Se poi lo stesso Fonseca dà ragione ai tifosi, allora siamo prossimi alla chiusura del sipario. L’allenatore portoghese parla, spiega, non si tira indietro dal dire le cose, ma è lui che deve trovare delle soluzioni. È lui che dovrebbe dare ai calciatori una guida credibile, una mentalità diversa. E invece del gioco dominante di cui si fa evangelista, nemmeno l’ombra. Contro la Juventus si è vista, ancora una volta, tanta confusione tattica. Un 4-4-2 in non possesso con Leao stretto accanto a Morata e Reijnders a fare l’esterno sinistro. Una scelta che non ha prodotto nulla e contro una Juve decimata, ci si sarebbe aspettati un bel po’ di coraggio da parte di Fonseca, che invece ha infoltito la mediana e ha tenuto fuori uomini offensivi, dando il messaggio che sarebbe stato meglio non prenderle che provare a darle come ha fatto trasparire Fofana in conferenza stampa. Il Milan, senza Pulisic in campo, non ha una giocata codificata che sia una, la THEAO ad oggi è un lontano ricordo di quella che era una fascia devastante poiché non è messa nelle condizioni di rendere al meglio (oltre a un momento non brillante di Theo), Morata viene indietro a cucire il gioco ma svuota l’area di rigore laddove si decidono le partite. Sarebbe il caso di finirla di parlare di scudetto, sia ai piani dirigenziali sia a quelli tecnici, perché qui c’è a rischio la Champions League del prossimo anno e se non dovesse arrivare, lì si che sarebbero dolori sotto tutti i punti di vista perché le altre corrono, eccome se corrono. Il campo dice questo e ora in Champions non saranno ammessi altri risultati da quattro vittorie, a partire da domani contro lo Slovan Bratislava. Almeno lì c’è la possibilità di poter centrare un obiettivo, ovvero arrivare agli ottavi saltando i play off.

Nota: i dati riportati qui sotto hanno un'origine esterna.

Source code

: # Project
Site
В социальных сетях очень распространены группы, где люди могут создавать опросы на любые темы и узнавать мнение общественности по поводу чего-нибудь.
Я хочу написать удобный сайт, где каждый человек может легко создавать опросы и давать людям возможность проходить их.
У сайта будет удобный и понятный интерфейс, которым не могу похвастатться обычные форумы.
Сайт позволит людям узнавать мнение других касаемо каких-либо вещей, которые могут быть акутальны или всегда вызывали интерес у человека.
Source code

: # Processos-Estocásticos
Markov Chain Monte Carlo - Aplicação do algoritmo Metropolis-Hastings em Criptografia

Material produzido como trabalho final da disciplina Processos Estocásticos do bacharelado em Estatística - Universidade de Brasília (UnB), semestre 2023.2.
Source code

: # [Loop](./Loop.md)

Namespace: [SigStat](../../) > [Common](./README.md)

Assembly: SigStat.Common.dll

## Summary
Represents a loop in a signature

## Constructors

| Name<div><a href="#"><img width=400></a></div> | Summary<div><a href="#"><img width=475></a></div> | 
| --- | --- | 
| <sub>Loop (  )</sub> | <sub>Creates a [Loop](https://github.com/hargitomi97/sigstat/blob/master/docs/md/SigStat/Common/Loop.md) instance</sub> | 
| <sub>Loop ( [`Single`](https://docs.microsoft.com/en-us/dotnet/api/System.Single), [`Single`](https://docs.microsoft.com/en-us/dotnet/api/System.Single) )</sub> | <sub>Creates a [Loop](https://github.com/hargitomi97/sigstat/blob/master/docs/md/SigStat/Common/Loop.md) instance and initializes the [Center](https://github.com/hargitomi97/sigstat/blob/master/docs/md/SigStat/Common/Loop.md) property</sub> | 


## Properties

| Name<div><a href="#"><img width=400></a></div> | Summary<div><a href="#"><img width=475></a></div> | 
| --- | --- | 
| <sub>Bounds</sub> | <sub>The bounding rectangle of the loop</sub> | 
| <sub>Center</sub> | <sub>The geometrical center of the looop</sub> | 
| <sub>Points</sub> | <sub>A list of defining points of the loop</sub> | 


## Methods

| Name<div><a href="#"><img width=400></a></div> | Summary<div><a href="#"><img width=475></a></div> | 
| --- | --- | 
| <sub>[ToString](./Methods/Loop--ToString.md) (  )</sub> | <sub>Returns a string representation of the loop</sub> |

Ma di questo passo, senza sussulti sul mercato, che dovrà mettere i risultati davanti alle questioni economiche, si rischia una stagione che potrebbe quasi azzerare il rapporto con la propria piazza. Perché scelte forti, che possono portare un’inversione di tendenza, possono far arrivare risultati che valgono moltissimo. E di tutto questo momento è responsabile anche, se non in primis, la proprietà che ha dato le linee guida di gestione del club a chi, poi, le deve portare avanti. Arrivare a maggio così, fidatevi, è lunga e non conviene a nessuno.